Rudolf Linhart - Czech memories of the Titanic
The memory in this week's witness comes from deep in Radio Prague's archives. Rudolf Linhart was a young Czech waiter, who had been working in a London hotel in the years before the First World War. At the beginning of 1912 his dream came true and he was taken on by the White Star Line to work as a ship's waiter. He felt honoured when he was chosen to join the crew for the maiden voyage of the greatest ship on earth, the Titanic. The rest is history. In an interview fifty years later Rudolf Linhart remembered the fateful night from the 14th to the 15th of April 1912.

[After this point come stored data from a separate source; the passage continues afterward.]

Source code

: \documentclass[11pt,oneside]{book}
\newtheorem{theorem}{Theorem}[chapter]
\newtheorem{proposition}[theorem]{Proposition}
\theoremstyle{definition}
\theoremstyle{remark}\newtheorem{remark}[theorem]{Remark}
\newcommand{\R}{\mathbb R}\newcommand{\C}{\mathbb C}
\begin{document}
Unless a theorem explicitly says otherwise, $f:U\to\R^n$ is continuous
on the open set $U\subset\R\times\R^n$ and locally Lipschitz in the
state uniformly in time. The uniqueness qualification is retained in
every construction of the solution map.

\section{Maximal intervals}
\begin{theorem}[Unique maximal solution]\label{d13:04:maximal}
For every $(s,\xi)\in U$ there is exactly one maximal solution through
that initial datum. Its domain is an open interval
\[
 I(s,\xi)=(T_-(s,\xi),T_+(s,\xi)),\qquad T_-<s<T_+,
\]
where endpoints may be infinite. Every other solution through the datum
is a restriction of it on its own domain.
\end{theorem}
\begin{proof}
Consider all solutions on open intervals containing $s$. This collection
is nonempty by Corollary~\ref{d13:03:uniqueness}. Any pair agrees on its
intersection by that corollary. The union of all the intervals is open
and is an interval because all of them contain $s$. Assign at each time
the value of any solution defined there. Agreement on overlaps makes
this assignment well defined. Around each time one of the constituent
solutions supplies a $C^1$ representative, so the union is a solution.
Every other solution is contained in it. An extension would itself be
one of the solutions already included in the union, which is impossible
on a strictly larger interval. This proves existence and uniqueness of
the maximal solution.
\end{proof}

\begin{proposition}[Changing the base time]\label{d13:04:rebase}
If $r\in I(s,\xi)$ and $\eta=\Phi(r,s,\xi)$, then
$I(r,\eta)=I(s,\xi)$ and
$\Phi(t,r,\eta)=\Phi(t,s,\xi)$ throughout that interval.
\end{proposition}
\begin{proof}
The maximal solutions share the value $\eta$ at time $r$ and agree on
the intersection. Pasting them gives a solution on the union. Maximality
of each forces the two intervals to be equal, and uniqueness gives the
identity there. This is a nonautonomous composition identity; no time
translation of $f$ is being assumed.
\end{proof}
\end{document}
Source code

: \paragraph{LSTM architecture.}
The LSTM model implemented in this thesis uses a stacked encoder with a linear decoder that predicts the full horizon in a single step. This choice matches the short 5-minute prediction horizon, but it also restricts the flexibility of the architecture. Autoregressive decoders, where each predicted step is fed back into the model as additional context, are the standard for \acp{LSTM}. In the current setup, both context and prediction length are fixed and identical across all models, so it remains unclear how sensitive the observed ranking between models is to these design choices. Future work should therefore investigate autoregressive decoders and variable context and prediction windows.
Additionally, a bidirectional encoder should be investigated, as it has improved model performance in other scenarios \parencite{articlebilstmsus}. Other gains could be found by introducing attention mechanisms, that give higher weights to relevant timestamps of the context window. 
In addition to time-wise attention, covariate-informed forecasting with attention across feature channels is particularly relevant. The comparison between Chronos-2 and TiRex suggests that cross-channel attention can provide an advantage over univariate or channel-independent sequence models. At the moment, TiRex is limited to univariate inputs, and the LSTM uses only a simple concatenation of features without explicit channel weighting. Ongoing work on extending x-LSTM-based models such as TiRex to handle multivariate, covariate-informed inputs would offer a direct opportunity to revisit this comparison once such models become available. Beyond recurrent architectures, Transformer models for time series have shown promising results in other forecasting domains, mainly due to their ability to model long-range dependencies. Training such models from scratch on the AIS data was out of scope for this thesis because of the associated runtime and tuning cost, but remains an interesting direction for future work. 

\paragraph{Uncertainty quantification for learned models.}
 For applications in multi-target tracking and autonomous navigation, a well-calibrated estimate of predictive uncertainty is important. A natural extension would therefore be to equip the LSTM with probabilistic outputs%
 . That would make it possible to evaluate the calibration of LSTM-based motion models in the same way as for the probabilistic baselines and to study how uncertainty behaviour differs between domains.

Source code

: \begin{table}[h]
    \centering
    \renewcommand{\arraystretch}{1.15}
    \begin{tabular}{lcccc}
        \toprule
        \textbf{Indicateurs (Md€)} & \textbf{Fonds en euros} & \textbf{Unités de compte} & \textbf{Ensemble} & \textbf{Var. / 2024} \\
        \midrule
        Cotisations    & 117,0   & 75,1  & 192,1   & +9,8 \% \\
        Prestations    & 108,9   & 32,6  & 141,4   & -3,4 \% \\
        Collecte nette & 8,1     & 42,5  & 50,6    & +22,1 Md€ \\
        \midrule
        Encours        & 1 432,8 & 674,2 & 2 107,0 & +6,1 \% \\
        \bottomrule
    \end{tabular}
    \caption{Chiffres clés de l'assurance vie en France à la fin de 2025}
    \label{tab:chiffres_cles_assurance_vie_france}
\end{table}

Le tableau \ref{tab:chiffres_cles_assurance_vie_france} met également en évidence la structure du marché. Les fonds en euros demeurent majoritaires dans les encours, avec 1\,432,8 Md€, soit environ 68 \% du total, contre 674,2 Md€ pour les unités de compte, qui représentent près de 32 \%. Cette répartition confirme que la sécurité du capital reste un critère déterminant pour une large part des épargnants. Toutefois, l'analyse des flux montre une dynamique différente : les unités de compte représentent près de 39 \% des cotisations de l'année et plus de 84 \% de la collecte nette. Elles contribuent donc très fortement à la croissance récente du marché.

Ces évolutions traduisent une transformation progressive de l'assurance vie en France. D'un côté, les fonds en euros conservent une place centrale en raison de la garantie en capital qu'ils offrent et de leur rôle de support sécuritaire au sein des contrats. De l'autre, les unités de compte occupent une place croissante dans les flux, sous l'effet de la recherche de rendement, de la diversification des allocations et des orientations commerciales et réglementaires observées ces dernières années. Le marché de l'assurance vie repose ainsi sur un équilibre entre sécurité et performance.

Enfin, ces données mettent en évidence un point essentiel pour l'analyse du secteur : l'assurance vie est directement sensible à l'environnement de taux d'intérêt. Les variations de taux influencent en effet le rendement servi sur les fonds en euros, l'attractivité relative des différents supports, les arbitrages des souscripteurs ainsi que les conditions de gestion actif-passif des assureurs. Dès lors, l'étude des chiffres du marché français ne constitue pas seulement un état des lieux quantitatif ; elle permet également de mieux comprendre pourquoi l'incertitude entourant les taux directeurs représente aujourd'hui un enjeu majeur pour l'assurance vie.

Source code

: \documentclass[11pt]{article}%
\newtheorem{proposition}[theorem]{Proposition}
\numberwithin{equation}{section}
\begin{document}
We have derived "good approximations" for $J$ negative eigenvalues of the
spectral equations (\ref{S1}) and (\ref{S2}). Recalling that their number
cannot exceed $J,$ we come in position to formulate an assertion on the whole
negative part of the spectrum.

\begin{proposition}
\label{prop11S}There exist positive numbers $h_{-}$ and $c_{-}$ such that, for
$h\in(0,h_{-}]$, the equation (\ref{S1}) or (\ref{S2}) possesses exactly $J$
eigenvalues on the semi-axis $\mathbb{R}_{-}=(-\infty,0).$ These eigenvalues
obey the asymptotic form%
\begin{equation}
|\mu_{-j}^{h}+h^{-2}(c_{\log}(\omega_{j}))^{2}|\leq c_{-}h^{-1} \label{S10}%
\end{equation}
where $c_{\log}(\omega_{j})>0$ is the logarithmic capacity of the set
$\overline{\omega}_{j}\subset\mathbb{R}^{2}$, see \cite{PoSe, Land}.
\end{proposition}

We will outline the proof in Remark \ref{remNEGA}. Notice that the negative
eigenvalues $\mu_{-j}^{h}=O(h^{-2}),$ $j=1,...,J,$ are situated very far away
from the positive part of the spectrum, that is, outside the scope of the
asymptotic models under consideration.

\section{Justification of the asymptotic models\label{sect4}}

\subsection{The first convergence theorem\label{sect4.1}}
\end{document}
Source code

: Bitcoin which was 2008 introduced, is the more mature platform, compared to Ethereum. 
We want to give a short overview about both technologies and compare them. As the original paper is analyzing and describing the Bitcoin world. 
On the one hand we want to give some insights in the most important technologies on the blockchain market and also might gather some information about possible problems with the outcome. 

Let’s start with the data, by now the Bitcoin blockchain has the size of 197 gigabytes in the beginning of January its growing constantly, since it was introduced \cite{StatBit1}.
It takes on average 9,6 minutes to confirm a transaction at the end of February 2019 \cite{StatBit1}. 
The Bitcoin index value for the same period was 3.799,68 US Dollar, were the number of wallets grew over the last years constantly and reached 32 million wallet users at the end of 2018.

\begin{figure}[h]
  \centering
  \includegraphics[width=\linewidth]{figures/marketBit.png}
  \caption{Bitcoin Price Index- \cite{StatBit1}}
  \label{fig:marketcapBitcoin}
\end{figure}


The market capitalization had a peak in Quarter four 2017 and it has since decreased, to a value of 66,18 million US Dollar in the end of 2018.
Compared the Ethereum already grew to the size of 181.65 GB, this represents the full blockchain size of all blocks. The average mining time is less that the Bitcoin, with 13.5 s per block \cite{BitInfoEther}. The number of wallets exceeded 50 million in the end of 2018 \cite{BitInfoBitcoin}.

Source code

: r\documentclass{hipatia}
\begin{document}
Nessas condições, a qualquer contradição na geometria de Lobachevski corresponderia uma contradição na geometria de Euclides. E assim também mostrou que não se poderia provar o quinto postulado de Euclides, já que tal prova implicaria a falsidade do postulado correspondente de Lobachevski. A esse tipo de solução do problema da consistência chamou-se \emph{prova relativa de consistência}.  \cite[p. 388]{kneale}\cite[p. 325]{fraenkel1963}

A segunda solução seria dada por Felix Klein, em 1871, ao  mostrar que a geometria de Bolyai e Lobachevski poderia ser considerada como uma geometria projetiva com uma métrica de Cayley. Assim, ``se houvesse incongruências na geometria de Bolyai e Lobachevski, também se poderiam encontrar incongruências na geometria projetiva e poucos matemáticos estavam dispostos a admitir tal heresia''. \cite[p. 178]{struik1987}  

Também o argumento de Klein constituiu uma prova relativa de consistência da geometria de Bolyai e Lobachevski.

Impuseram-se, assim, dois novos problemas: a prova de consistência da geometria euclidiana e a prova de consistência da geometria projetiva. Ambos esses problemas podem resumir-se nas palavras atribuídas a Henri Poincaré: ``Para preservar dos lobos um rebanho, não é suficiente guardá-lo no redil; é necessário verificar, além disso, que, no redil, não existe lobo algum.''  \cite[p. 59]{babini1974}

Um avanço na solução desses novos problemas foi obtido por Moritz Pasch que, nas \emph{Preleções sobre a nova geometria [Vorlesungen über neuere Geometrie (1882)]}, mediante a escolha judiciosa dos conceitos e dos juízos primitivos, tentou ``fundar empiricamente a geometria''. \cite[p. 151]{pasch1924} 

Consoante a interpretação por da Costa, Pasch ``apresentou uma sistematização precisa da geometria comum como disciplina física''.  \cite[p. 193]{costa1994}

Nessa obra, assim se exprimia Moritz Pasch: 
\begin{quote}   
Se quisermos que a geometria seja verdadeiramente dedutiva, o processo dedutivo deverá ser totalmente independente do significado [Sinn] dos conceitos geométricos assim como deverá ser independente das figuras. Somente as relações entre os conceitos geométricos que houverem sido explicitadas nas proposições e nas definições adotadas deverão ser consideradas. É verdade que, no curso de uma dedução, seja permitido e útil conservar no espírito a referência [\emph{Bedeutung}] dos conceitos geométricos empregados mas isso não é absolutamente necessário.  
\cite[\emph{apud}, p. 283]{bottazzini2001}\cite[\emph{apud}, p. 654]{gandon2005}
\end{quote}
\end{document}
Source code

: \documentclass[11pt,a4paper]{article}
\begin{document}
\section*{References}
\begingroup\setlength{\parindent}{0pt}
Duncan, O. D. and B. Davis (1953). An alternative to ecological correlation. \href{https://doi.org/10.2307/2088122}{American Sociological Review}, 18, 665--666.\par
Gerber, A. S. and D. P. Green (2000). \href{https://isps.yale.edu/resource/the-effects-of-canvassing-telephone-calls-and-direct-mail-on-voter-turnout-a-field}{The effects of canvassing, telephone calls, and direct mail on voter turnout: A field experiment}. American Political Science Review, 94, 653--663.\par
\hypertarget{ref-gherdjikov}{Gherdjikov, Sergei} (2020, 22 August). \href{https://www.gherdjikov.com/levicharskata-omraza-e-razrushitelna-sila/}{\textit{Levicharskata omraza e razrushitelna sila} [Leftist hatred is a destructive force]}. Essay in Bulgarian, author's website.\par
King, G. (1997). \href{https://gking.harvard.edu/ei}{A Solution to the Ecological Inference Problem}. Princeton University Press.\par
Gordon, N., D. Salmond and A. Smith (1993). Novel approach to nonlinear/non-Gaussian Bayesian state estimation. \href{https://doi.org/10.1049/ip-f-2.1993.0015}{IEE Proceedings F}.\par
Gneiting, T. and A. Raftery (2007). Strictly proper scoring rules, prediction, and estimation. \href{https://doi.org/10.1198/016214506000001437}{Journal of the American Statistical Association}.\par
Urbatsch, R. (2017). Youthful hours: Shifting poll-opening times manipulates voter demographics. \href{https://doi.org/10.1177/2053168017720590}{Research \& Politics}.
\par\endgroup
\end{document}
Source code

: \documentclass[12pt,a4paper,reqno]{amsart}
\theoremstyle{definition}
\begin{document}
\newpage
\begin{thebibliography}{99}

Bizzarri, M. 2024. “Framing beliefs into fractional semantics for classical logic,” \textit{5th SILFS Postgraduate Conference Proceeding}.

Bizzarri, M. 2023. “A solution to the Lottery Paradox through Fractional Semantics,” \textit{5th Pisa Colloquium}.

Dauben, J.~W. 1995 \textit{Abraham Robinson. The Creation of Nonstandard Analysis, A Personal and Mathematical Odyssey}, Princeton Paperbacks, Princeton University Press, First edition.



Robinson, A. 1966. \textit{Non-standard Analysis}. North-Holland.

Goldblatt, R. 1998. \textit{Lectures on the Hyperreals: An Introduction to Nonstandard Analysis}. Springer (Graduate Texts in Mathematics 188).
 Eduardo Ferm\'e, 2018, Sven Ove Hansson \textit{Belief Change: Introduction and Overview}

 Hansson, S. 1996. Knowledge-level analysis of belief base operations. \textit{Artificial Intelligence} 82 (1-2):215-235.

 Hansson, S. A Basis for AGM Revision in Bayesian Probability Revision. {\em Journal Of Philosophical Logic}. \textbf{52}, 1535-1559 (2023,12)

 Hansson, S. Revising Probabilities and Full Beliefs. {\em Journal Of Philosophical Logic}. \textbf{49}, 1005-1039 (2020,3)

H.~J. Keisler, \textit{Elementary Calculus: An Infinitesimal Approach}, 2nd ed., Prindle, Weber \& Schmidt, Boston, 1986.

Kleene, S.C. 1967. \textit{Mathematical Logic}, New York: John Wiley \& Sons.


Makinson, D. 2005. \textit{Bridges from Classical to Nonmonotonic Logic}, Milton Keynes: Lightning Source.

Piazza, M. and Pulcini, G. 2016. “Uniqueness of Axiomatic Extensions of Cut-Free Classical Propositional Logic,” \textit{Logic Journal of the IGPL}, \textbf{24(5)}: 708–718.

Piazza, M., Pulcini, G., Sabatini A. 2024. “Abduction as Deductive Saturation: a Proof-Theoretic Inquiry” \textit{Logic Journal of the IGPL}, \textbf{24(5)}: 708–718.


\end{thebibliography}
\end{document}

I went to wake up the people in their cabins. It was just after midnight. We told them to come up on deck. Some agreed, some resisted, but it was captain's orders, so they had to obey.
I went to the rail. We told the women and children to get into the boats. At first many of the women didn't want to - not without their husbands. We had to use force to pull them away.
I was in the 8th lifeboat. I didn't know how to row, but I was given an oar. There were 40-45 of us, including six or eight crew members and it was packed. The rest were women and children. We rowed away from the ship, so it wouldn't pull us down with it. We looked back and saw the lights of the ship. Around two in the morning they went out. After that people started jumping into the water - especially towards the end. We could just see them.
People with lifejackets grabbed hold of the lifeboat. We had to push them away, because the boat was full - they would have pulled us under. It wasn't a nice sight to see someone looking at you, with relief in his eyes, thinking that he'd reached safety. The officer had to shoot some of them. There was no choice."